*** Opening of Exercise data ***

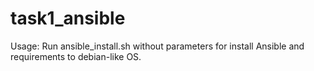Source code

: # task1_ansible


Usage:
Run ansible_install.sh without parameters for install Ansible and requirements to debian-like OS.
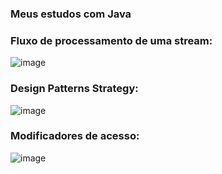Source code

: ### Meus estudos com Java


### Fluxo de processamento de uma stream:

![image](https://www.oracle.com/technetwork/pt/images/java8-streams-3410045.png)




### Design Patterns Strategy:

![image](https://user-images.githubusercontent.com/75624436/121611330-606d1500-ca2e-11eb-9d6a-352a33698b6a.png)




### Modificadores de acesso:
![image](https://user-images.githubusercontent.com/75624436/120548486-c7ecea00-c3c8-11eb-966b-c90e232964fe.png)




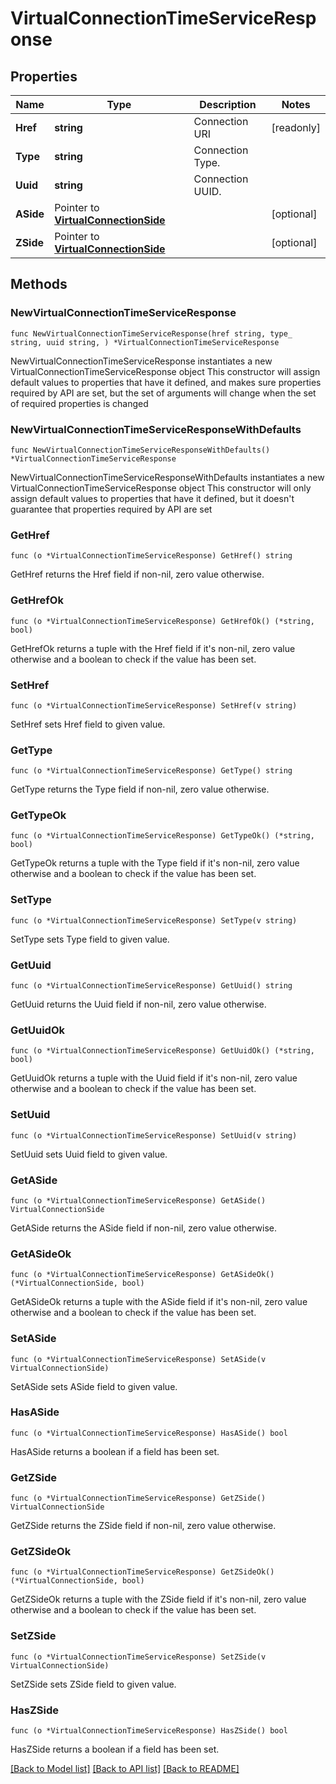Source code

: # VirtualConnectionTimeServiceResponse

## Properties

Name | Type | Description | Notes
------------ | ------------- | ------------- | -------------
**Href** | **string** | Connection URI | [readonly] 
**Type** | **string** | Connection Type. | 
**Uuid** | **string** | Connection UUID. | 
**ASide** | Pointer to [**VirtualConnectionSide**](VirtualConnectionSide.md) |  | [optional] 
**ZSide** | Pointer to [**VirtualConnectionSide**](VirtualConnectionSide.md) |  | [optional] 

## Methods

### NewVirtualConnectionTimeServiceResponse

`func NewVirtualConnectionTimeServiceResponse(href string, type_ string, uuid string, ) *VirtualConnectionTimeServiceResponse`

NewVirtualConnectionTimeServiceResponse instantiates a new VirtualConnectionTimeServiceResponse object
This constructor will assign default values to properties that have it defined,
and makes sure properties required by API are set, but the set of arguments
will change when the set of required properties is changed

### NewVirtualConnectionTimeServiceResponseWithDefaults

`func NewVirtualConnectionTimeServiceResponseWithDefaults() *VirtualConnectionTimeServiceResponse`

NewVirtualConnectionTimeServiceResponseWithDefaults instantiates a new VirtualConnectionTimeServiceResponse object
This constructor will only assign default values to properties that have it defined,
but it doesn't guarantee that properties required by API are set

### GetHref

`func (o *VirtualConnectionTimeServiceResponse) GetHref() string`

GetHref returns the Href field if non-nil, zero value otherwise.

### GetHrefOk

`func (o *VirtualConnectionTimeServiceResponse) GetHrefOk() (*string, bool)`

GetHrefOk returns a tuple with the Href field if it's non-nil, zero value otherwise
and a boolean to check if the value has been set.

### SetHref

`func (o *VirtualConnectionTimeServiceResponse) SetHref(v string)`

SetHref sets Href field to given value.


### GetType

`func (o *VirtualConnectionTimeServiceResponse) GetType() string`

GetType returns the Type field if non-nil, zero value otherwise.

### GetTypeOk

`func (o *VirtualConnectionTimeServiceResponse) GetTypeOk() (*string, bool)`

GetTypeOk returns a tuple with the Type field if it's non-nil, zero value otherwise
and a boolean to check if the value has been set.

### SetType

`func (o *VirtualConnectionTimeServiceResponse) SetType(v string)`

SetType sets Type field to given value.


### GetUuid

`func (o *VirtualConnectionTimeServiceResponse) GetUuid() string`

GetUuid returns the Uuid field if non-nil, zero value otherwise.

### GetUuidOk

`func (o *VirtualConnectionTimeServiceResponse) GetUuidOk() (*string, bool)`

GetUuidOk returns a tuple with the Uuid field if it's non-nil, zero value otherwise
and a boolean to check if the value has been set.

### SetUuid

`func (o *VirtualConnectionTimeServiceResponse) SetUuid(v string)`

SetUuid sets Uuid field to given value.


### GetASide

`func (o *VirtualConnectionTimeServiceResponse) GetASide() VirtualConnectionSide`

GetASide returns the ASide field if non-nil, zero value otherwise.

### GetASideOk

`func (o *VirtualConnectionTimeServiceResponse) GetASideOk() (*VirtualConnectionSide, bool)`

GetASideOk returns a tuple with the ASide field if it's non-nil, zero value otherwise
and a boolean to check if the value has been set.

### SetASide

`func (o *VirtualConnectionTimeServiceResponse) SetASide(v VirtualConnectionSide)`

SetASide sets ASide field to given value.

### HasASide

`func (o *VirtualConnectionTimeServiceResponse) HasASide() bool`

HasASide returns a boolean if a field has been set.

### GetZSide

`func (o *VirtualConnectionTimeServiceResponse) GetZSide() VirtualConnectionSide`

GetZSide returns the ZSide field if non-nil, zero value otherwise.

### GetZSideOk

`func (o *VirtualConnectionTimeServiceResponse) GetZSideOk() (*VirtualConnectionSide, bool)`

GetZSideOk returns a tuple with the ZSide field if it's non-nil, zero value otherwise
and a boolean to check if the value has been set.

### SetZSide

`func (o *VirtualConnectionTimeServiceResponse) SetZSide(v VirtualConnectionSide)`

SetZSide sets ZSide field to given value.

### HasZSide

`func (o *VirtualConnectionTimeServiceResponse) HasZSide() bool`

HasZSide returns a boolean if a field has been set.


[[Back to Model list]](../README.md#documentation-for-models) [[Back to API list]](../README.md#documentation-for-api-endpoints) [[Back to README]](../README.md)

*** Close of Exercise data ***

● What the task asks:
How many lines in this material contain the string "that"? Only the number is wanted.

● Answer space:
3